## [Exercise]
Number of lines with "Веркольский" in the data: give that figure by itself.

## [Task data]
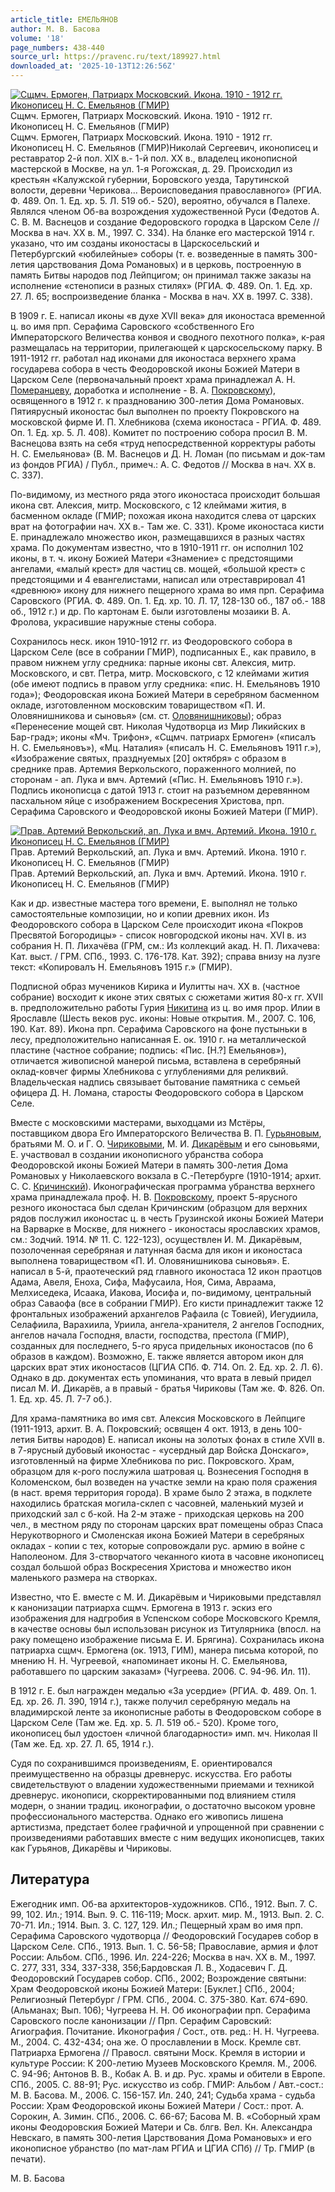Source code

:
 ```yaml
---
article_title: ЕМЕЛЬЯНОВ
author: М. В. Басова
volume: '18'
page_numbers: 438-440
source_url: https://pravenc.ru/text/189927.html
downloaded_at: '2025-10-13T12:26:56Z'
---
```


[![Сщмч. Ермоген, Патриарх Московский. Икона. 1910 - 1912 гг. Иконописец Н. С. Емельянов (ГМИР)](https://pravenc.ru/data/895/493/1234/i200.jpg "Кликните для увеличения картинки")](https://pravenc.ru/data/895/493/1234/i400.jpg)Сщмч. Ермоген, Патриарх Московский. Икона. 1910 - 1912 гг. Иконописец Н. С. Емельянов (ГМИР)  
Сщмч. Ермоген, Патриарх Московский. Икона. 1910 - 1912 гг. Иконописец Н. С. Емельянов (ГМИР)Николай Сергеевич, иконописец и реставратор 2-й пол. XIX в.- 1-й пол. XX в., владелец иконописной мастерской в Москве, на ул. 1-я Рогожская, д. 29. Происходил из крестьян «Калужской губернии, Боровского уезда, Тарутинской волости, деревни Черикова... Вероисповедания православного» (РГИА. Ф. 489. Оп. 1. Ед. хр. 5. Л. 519 об.- 520), вероятно, обучался в Палехе. Являлся членом Об-ва возрождения художественной Руси (Федотов А. С. В. М. Васнецов и создание Федоровского городка в Царском Селе // Москва в нач. XX в. М., 1997. С. 334). На бланке его мастерской 1914 г. указано, что им созданы иконостасы в Царскосельский и Петербургский «юбилейные» соборы (т. е. возведенные в память 300-летия царствования Дома Романовых) и в церковь, построенную в память Битвы народов под Лейпцигом; он принимал также заказы на исполнение «стенописи в разных стилях» (РГИА. Ф. 489. Оп. 1. Ед. хр. 27. Л. 65; воспроизведение бланка - Москва в нач. XX в. 1997. С. 338).

В 1909 г. Е. написал иконы «в духе XVII века» для иконостаса временной ц. во имя прп. Серафима Саровского «собственного Его Императорского Величества конвоя и сводного пехотного полка», к-рая размещалась на территории, прилегающей к царскосельскому парку. В 1911-1912 гг. работал над иконами для иконостаса верхнего храма государева собора в честь Феодоровской иконы Божией Матери в Царском Селе (первоначальный проект храма принадлежал А. Н. [Померанцеву](https://pravenc.ru/text/Померанцеву.html), доработка и исполнение - В. А. [Покровскому](https://pravenc.ru/text/Покровскому.html)), освященного в 1912 г. к празднованию 300-летия Дома Романовых. Пятиярусный иконостас был выполнен по проекту Покровского на московской фирме И. П. Хлебникова (схема иконостаса - РГИА. Ф. 489. Оп. 1. Ед. хр. 5. Л. 408). Комитет по построению собора просил В. М. Васнецова взять на себя «труд непосредственной корректуры работы Н. С. Емельянова» (В. М. Васнецов и Д. Н. Ломан (по письмам и док-там из фондов РГИА) / Публ., примеч.: А. С. Федотов // Москва в нач. XX в. С. 337).

По-видимому, из местного ряда этого иконостаса происходит большая икона свт. Алексия, митр. Московского, с 12 клеймами жития, в басменном окладе (ГМИР; похожая икона находится слева от царских врат на фотографии нач. XX в.- Там же. С. 331). Кроме иконостаса кисти Е. принадлежало множество икон, размещавшихся в разных частях храма. По документам известно, что в 1910-1911 гг. он исполнил 102 иконы, в т. ч. икону Божией Матери «Знамение» с предстоящими ангелами, «малый крест» для частиц св. мощей, «большой крест» с предстоящими и 4 евангелистами, написал или отреставрировал 41 «древнюю» икону для нижнего пещерного храма во имя прп. Серафима Саровского (РГИА. Ф. 489. Оп. 1. Ед. хр. 10. Л. 17, 128-130 об., 187 об.- 188 об., 1912 г.) и др. По картонам Е. были изготовлены мозаики В. А. Фролова, украсившие наружные стены собора.

Сохранилось неск. икон 1910-1912 гг. из Феодоровского собора в Царском Селе (все в собрании ГМИР), подписанных Е., как правило, в правом нижнем углу средника: парные иконы свт. Алексия, митр. Московского, и свт. Петра, митр. Московского, с 12 клеймами жития (обе имеют подпись в правом углу средника: «пис. Н. Емельяновъ 1910 года»); Феодоровская икона Божией Матери в серебряном басменном окладе, изготовленном московским товариществом «П. И. Оловянишникова и сыновья» (см. ст. [Оловянишниковы](https://pravenc.ru/text/Оловянишниковы.html)); образ «Перенесение мощей свт. Николая Чудотворца из Мир Ликийских в Бар-град»; иконы «Мч. Трифон», «Сщмч. патриарх Ермоген» («писалъ Н. С. Емельяновъ»), «Мц. Наталия» («писалъ Н. С. Емельяновъ 1911 г.»), «Изображение святых, празднуемых [20] октября» с образом в среднике прав. Артемия Веркольского, пораженного молнией, по сторонам - ап. Лука и вмч. Артемий («Пис. Н. Емельяновъ 1910 г.»). Подпись иконописца с датой 1913 г. стоит на разъемном деревянном пасхальном яйце с изображением Воскресения Христова, прп. Серафима Саровского и Феодоровской иконы Божией Матери (ГМИР).

[![Прав. Артемий Веркольский, ап. Лука и вмч. Артемий. Икона. 1910 г. Иконописец Н. С. Емельянов (ГМИР)](https://pravenc.ru/data/888/493/1234/i200.jpg "Кликните для увеличения картинки")](https://pravenc.ru/data/888/493/1234/i400.jpg)Прав. Артемий Веркольский, ап. Лука и вмч. Артемий. Икона. 1910 г. Иконописец Н. С. Емельянов (ГМИР)  
Прав. Артемий Веркольский, ап. Лука и вмч. Артемий. Икона. 1910 г. Иконописец Н. С. Емельянов (ГМИР)

Как и др. известные мастера того времени, Е. выполнял не только самостоятельные композиции, но и копии древних икон. Из Феодоровского собора в Царском Селе происходит икона «Покров Пресвятой Богородицы» - список новгородской иконы нач. XVI в. из собрания Н. П. Лихачёва (ГРМ, см.: Из коллекций акад. Н. П. Лихачева: Кат. выст. / ГРМ. СПб., 1993. С. 176-178. Кат. 392); справа внизу на лузге текст: «Копировалъ Н. Емельяновъ 1915 г.» (ГМИР).

Подписной образ мучеников Кирика и Иулитты нач. XX в. (частное собрание) восходит к иконе этих святых с сюжетами жития 80-х гг. XVII в. предположительно работы Гурия [Никитина](https://pravenc.ru/text/Никитин.html) из ц. во имя прор. Илии в Ярославле (Шесть веков рус. иконы: Новые открытия. М., 2007. С. 106, 190. Кат. 89). Икона прп. Серафима Саровского на фоне пустыньки в лесу, предположительно написанная Е. ок. 1910 г. на металлической пластине (частное собрание; подпись: «Пис. [Н.?] Емельянов»), отличается живописной манерой письма, вставлена в серебряный оклад-ковчег фирмы Хлебникова с углублениями для реликвий. Владельческая надпись связывает бытование памятника с семьей офицера Д. Н. Ломана, старосты Феодоровского собора в Царском Селе.

Вместе с московскими мастерами, выходцами из Мстёры, поставщиком двора Его Императорского Величества В. П. [Гурьяновым](https://pravenc.ru/text/ГУРЬЯНОВ.html), братьями М. О. и Г. О. [Чириковыми](https://pravenc.ru/text/Чириковыми.html), М. И. [Дикарёвым](https://pravenc.ru/text/ДИКАРЁВ.html) и его сыновьями, Е. участвовал в создании иконописного убранства собора Феодоровской иконы Божией Матери в память 300-летия Дома Романовых у Николаевского вокзала в С.-Петербурге (1910-1914; архит. С. С. [Кричинский](https://pravenc.ru/text/Кричинский.html)). Иконографическая программа убранства верхнего храма принадлежала проф. Н. В. [Покровскому](https://pravenc.ru/text/Покровскому.html), проект 5-ярусного резного иконостаса был сделан Кричинским (образцом для верхних рядов послужил иконостас ц. в честь Грузинской иконы Божией Матери на Варварке в Москве, для нижнего - иконостасы ярославских храмов, см.: Зодчий. 1914. № 11. С. 122-123), осуществлен И. М. Дикарёвым, позолоченная серебряная и латунная басма для икон и иконостаса выполнена товариществом «П. И. Оловянишникова сыновья». Е. написал в 5-й, праотеческий ряд главного иконостаса 12 икон праотцов Адама, Авеля, Еноха, Сифа, Мафусаила, Ноя, Сима, Авраама, Мелхиседека, Исаака, Иакова, Иосифа и, по-видимому, центральный образ Саваофа (все в собрании ГМИР). Его кисти принадлежит также 12 фронтальных изображений архангелов Рафаила (с Товией), Иегудиила, Селафиила, Варахиила, Уриила, ангела-хранителя, 2 ангелов Господних, ангелов начала Господня, власти, господства, престола (ГМИР), созданных для последнего, 5-го яруса придельных иконостасов (по 6 образов в каждом). Возможно, Е. также является автором икон для царских врат этих иконостасов (ЦГИА СПб. Ф. 714. Оп. 2. Ед. хр. 2. Л. 6). Однако в др. документах есть упоминания, что врата в левый придел писал М. И. Дикарёв, а в правый - братья Чириковы (Там же. Ф. 826. Оп. 1. Ед. хр. 45. Л. 7-7 об.).

Для храма-памятника во имя свт. Алексия Московского в Лейпциге (1911-1913, архит. В. А. Покровский; освящен 4 окт. 1913, в день 100-летия Битвы народов) Е. написал иконы на золотых фонах в стиле XVII в. в 7-ярусный дубовый иконостас - «усердный дар Войска Донскаго», изготовленный на фирме Хлебникова по рис. Покровского. Храм, образцом для к-рого послужила шатровая ц. Вознесения Господня в Коломенском, был возведен на участке земли на краю поля сражения (в наст. время территория города). В храме было 2 этажа, в подклете находились братская могила-склеп с часовней, маленький музей и приходский зал с б-кой. На 2-м этаже - приходская церковь на 200 чел., в местном ряду по сторонам царских врат помещены образ Спаса Нерукотворного и Смоленская икона Божией Матери в серебряных окладах - копии с тех, которые сопровождали рус. армию в войне с Наполеоном. Для 3-створчатого чеканного киота в часовне иконописец создал большой образ Воскресения Христова и множество икон маленького размера на створках.

Известно, что Е. вместе с М. И. Дикарёвым и Чириковыми представлял к канонизации патриарха сщмч. Ермогена в 1913 г. эскиз его изображения для надгробия в Успенском соборе Московского Кремля, в качестве основы был использован рисунок из Титулярника (впосл. на раку помещено изображение письма Е. И. Брягина). Сохранилась икона патриарха сщмч. Ермогена (ок. 1913, ГИМ), манера письма которой, по мнению Н. Н. Чугреевой, «напоминает иконы Н. С. Емельянова, работавшего по царским заказам» (Чугреева. 2006. С. 94-96. Ил. 11).

В 1912 г. Е. был награжден медалью «За усердие» (РГИА. Ф. 489. Оп. 1. Ед. хр. 26. Л. 390, 1914 г.), также получил серебряную медаль на владимирской ленте за иконописные работы в Феодоровском соборе в Царском Селе (Там же. Ед. хр. 5. Л. 519 об.- 520). Кроме того, иконописец был удостоен «личной благодарности» имп. мч. Николая II (Там же. Ед. хр. 27. Л. 65, 1914 г.).

Судя по сохранившимся произведениям, Е. ориентировался преимущественно на образцы древнерус. искусства. Его работы свидетельствуют о владении художественными приемами и техникой древнерус. иконописи, скорректированными под влиянием стиля модерн, о знании традиц. иконографии, о достаточно высоком уровне профессионального мастерства. Однако его живопись лишена артистизма, предстает более графичной и упрощенной при сравнении с произведениями работавших вместе с ним ведущих иконописцев, таких как Гурьянов, Дикарёвы и Чириковы.

## Литература

Ежегодник имп. Об-ва архитекторов-художников. СПб., 1912. Вып. 7. С. 99, 102. Ил.; 1914. Вып. 9. С. 116-119; Моск. архит. мир. М., 1913. Вып. 2. С. 70-71. Ил.; 1914. Вып. 3. С. 127, 129. Ил.; Пещерный храм во имя прп. Серафима Саровского чудотворца // Феодоровский Государев собор в Царском Селе. СПб., 1913. Вып. 1. С. 56-58; Православие, армия и флот России: Альбом. СПб., 1996. Ил. 224-226; Москва в нач. XX в. М., 1997. С. 277, 331, 334, 337-338, 356;Бардовская Л. В., Ходасевич Г. Д. Феодоровский Государев собор. СПб., 2002; Возрождение святыни: Храм Феодоровской иконы Божией Матери: [Буклет.] СПб., 2004; Религиозный Петербург / ГРМ. СПб., 2004. С. 375-380. Кат. 674-690. (Альманах; Вып. 106); Чугреева Н. Н. Об иконографии прп. Серафима Саровского после канонизации // Прп. Серафим Саровский: Агиография. Почитание. Иконография / Сост., отв. ред.: Н. Н. Чугреева. М., 2004. С. 432-434; она же. О прославлении в Моск. Кремле свт. Патриарха Ермогена // Правосл. святыни Моск. Кремля в истории и культуре России: К 200-летию Музеев Московского Кремля. М., 2006. С. 94-96; Антонов В. В., Кобак А. В. и др. Рус. храмы и обители в Европе. СПб., 2005. С. 88-91; Рус. искусство из собр. ГМИР: Альбом / Авт.-сост.: М. В. Басова. М., 2006. С. 156-157. Ил. 240, 241; Судьба храма - судьба России: Храм Феодоровской иконы Божией Матери / Сост.: прот. А. Сорокин, А. Зимин. СПб., 2006. С. 66-67; Басова М. В. «Соборный храм иконы Феодоровския Божией Матери и Св. блгв. Вел. Кн. Александра Невскаго, в память 300-летия Царствования Дома Романовых» и его иконописное убранство (по мат-лам РГИА и ЦГИА СПб) // Тр. ГМИР (в печати).

М. В. Басова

## [Output of the task]
2